Open kongzii opened 2 months ago
Moving https://github.com/gnosis/prediction-market-agent-tooling/issues/157 into PMA, to keep in mind that some more intelligent bet sizing is desirable.
If any universal functions/classes/methods come out of implementing this, we can promote that to the PMAT repo, of course.
Currently blocked by https://github.com/gnosis/prediction-market-agent-tooling/issues/161
Another suggestion :
-> If we are defining bet_sizes in a mathematical way (e.g. based on difference between agent_p_yes
and market_p_yes
), then it's OK to have bet_amount : float
-> If we let the LLM decide on the bet amount, probably better to have it pick from a set of fixed sizes (e.g. `pick from [0.01, 0.1, 1., 10] xDAI instead of allowing for a continous range (see https://arize.com/blog-course/numeric-evals-for-llm-as-a-judge/)
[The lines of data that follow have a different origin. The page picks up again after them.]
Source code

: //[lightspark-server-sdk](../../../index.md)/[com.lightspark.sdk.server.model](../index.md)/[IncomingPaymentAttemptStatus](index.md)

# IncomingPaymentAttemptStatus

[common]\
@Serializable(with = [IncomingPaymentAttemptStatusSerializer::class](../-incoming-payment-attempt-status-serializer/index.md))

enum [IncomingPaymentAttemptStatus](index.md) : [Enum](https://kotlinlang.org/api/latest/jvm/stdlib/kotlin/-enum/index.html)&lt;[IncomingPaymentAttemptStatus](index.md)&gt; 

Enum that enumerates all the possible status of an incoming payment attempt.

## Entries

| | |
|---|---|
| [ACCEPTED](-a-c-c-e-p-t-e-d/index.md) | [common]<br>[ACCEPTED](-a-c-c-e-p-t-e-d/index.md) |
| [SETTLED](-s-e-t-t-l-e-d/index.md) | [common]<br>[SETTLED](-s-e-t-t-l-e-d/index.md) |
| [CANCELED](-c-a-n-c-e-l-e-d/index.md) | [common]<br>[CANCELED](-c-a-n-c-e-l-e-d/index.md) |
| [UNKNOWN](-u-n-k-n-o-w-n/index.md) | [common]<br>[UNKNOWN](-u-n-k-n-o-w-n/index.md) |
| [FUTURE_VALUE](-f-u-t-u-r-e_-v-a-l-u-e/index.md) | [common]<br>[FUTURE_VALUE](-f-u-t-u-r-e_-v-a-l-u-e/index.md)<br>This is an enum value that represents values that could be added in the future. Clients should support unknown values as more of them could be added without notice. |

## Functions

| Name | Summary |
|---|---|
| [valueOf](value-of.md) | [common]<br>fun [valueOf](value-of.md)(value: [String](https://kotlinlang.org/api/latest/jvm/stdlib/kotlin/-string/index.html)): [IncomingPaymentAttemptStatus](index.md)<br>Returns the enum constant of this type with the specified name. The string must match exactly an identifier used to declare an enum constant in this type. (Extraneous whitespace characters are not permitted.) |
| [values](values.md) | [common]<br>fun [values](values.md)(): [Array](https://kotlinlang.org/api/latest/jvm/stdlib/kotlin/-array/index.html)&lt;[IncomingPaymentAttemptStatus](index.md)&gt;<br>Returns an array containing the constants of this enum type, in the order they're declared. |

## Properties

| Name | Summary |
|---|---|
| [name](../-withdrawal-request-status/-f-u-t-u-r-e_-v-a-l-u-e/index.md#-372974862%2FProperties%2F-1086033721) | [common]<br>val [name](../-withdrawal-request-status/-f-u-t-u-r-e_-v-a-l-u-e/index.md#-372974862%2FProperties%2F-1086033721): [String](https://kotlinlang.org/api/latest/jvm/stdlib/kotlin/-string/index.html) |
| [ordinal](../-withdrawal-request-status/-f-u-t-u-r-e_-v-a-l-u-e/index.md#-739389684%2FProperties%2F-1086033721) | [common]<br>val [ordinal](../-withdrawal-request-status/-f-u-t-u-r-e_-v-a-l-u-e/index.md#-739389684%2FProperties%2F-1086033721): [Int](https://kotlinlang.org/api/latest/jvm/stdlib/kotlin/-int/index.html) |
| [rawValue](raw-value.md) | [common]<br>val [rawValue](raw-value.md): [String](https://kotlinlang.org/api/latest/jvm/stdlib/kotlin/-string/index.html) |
We do have these betting strategies implemented in python to choose from https://github.com/gnosis/prediction-market-agent-tooling/tree/main/prediction_market_agent_tooling/tools/betting_strategies
Gabriel's original text:
Having worked a bit more in the PMA (https://github.com/gnosis/prediction-market-agent) repo, I believe we should think about having some infrastructure for the agent being able to determine the size of each bet. Currently this is the (standard) implementation for this:
One option that comes to mind is let the agent determine the amount, based on a number of factors, e.g. xDAI balance, confidence on prediction, time left for market to close, etc. Those are all parameters we can already provide the agent.